Против памяти
Просто в поток образов, которые видишь обычно, закрыв глаза, возвращается определенное пространство. Гладь реки, окрашенная вечерней зарей. Речная вода, которая одомашнена, приручена. Так оказалось со временем. Это пространство возвращается через сны. Есть и другие. Вход в подъезд, ведущий к квартире матери, к радости психоаналитиков в ночных видениях становится все ниже и теснее с возрастом. Хотя в реальности это место уже потеряло связь с семьей. Но реальность никого не интересует. Войны, на которых мы гибнем, совершаются не в реальности. Молчаливая картина просто приходит, стоит, ждет. Потом уходит. А потом возвращается. Чего приходила? Впрочем, заходи, мне не жалко.
Обязательно натыкаешься на какое-то старое фото. Как вот я сейчас. Не настолько, однако, старое, чтобы на нем не было тебя самого. Лента выбрасывает подсказку, алгоритм думает, что тебе приятно вспоминать.
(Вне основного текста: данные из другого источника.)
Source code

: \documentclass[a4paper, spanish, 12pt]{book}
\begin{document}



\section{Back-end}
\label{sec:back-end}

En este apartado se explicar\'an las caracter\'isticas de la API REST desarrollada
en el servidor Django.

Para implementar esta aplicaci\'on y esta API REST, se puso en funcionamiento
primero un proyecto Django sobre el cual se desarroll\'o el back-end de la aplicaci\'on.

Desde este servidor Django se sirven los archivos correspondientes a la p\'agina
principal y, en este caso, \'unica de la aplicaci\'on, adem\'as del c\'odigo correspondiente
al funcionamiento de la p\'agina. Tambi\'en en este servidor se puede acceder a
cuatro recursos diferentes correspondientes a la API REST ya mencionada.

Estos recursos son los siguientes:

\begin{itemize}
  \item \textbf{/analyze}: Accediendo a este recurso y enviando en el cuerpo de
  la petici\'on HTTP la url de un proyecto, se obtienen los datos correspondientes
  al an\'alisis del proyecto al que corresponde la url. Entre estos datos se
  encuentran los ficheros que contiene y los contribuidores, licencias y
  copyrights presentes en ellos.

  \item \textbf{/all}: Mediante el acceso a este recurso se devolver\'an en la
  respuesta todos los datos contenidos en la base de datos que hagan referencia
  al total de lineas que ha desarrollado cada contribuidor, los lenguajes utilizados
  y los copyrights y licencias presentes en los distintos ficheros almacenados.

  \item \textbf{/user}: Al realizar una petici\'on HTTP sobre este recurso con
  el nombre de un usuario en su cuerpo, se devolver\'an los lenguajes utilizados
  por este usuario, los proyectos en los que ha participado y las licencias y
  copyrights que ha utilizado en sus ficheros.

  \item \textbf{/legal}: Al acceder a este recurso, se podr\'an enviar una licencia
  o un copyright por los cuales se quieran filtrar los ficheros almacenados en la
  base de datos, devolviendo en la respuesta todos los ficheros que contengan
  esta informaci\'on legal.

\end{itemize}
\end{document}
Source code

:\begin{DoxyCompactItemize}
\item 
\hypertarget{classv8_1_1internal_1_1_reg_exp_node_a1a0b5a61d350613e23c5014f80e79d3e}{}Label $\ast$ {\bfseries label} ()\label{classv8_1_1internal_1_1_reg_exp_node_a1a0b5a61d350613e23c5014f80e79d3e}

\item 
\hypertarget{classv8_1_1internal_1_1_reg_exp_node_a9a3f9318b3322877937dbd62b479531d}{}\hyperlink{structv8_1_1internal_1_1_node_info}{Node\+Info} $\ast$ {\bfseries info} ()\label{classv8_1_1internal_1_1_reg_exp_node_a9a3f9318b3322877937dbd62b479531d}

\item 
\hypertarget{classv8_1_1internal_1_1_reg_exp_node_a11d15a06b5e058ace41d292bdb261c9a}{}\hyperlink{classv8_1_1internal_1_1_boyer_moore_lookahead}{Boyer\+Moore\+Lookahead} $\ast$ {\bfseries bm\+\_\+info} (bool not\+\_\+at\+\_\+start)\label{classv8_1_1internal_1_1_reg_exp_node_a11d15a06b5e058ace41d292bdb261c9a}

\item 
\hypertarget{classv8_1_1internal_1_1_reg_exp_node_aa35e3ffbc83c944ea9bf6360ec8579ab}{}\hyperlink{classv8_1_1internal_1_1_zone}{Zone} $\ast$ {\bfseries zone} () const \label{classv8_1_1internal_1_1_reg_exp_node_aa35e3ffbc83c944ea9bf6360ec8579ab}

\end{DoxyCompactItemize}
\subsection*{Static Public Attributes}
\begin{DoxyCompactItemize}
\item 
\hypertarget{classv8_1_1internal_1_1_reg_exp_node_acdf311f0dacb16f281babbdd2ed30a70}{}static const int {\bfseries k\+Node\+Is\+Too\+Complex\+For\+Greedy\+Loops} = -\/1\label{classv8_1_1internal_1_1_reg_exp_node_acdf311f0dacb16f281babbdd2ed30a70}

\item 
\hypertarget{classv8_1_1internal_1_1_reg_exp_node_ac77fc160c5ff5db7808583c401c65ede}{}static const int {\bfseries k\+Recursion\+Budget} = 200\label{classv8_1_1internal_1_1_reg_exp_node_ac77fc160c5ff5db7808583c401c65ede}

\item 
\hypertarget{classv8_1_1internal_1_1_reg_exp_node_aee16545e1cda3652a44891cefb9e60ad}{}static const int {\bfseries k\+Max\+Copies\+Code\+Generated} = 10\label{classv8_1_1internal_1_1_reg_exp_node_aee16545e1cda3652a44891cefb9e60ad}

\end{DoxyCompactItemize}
Кто-то его этому научил. А тебе почему-то неприятно. Я тоже не очень хорошо понимаю, в чем дело. И я делаю паузу над этим фото, чтобы отдать себе отчет.
Да, теперь это можно сказать со всей определенностью: терпеть не могу пересматривать свои фотографии. Не хочу быть собой ни на единую минуту раньше, чем есть сейчас. Мне кажется, только сейчас, в текущем настоящем времени, я ближе всего к подобию человека достойного вида. Напряженное, насыщенное настоящее, если оно часть становления, всегда отрицает прошлое, снижает его ценность до места, в которое надо было прийти лишь затем, чтобы двинуться дальше.
Что такое, в сущности, память. Одна из папок, которая хранится в одной из веток на дереве целей, больше похожей на кучу мусора, которую уже никто никогда не разберет, потому что для этого нужно помнить. Возможно, алгоритм социальных сетей — самое надежное, что есть в этой системе.
Фотография — еще не пространство памяти. Это лишь ведущая в пространство дверь, в которую неосознанно заглядываешь и торопишься пройти мимо. Не в этот раз, говоришь себе, — и не в следующий. Ну хорошо, вот я сел вспоминать — что вспоминать? С какой целью?
Неочевидная особенность прошлого в том, что оно вопиюще несовременно. Эти огромные пиджаки, сорочки как будто на вырост, нарочитые прически. Но это мелочи. До того, как поймаешь себя на неловкости, можешь и не знать, что претендуешь быть современным. Если бы меня спросили, я бы сказал, что быть несовременным нестыдно. Тем более что я довольно рано открыл не теряющий моды один сантиметр волос на голове.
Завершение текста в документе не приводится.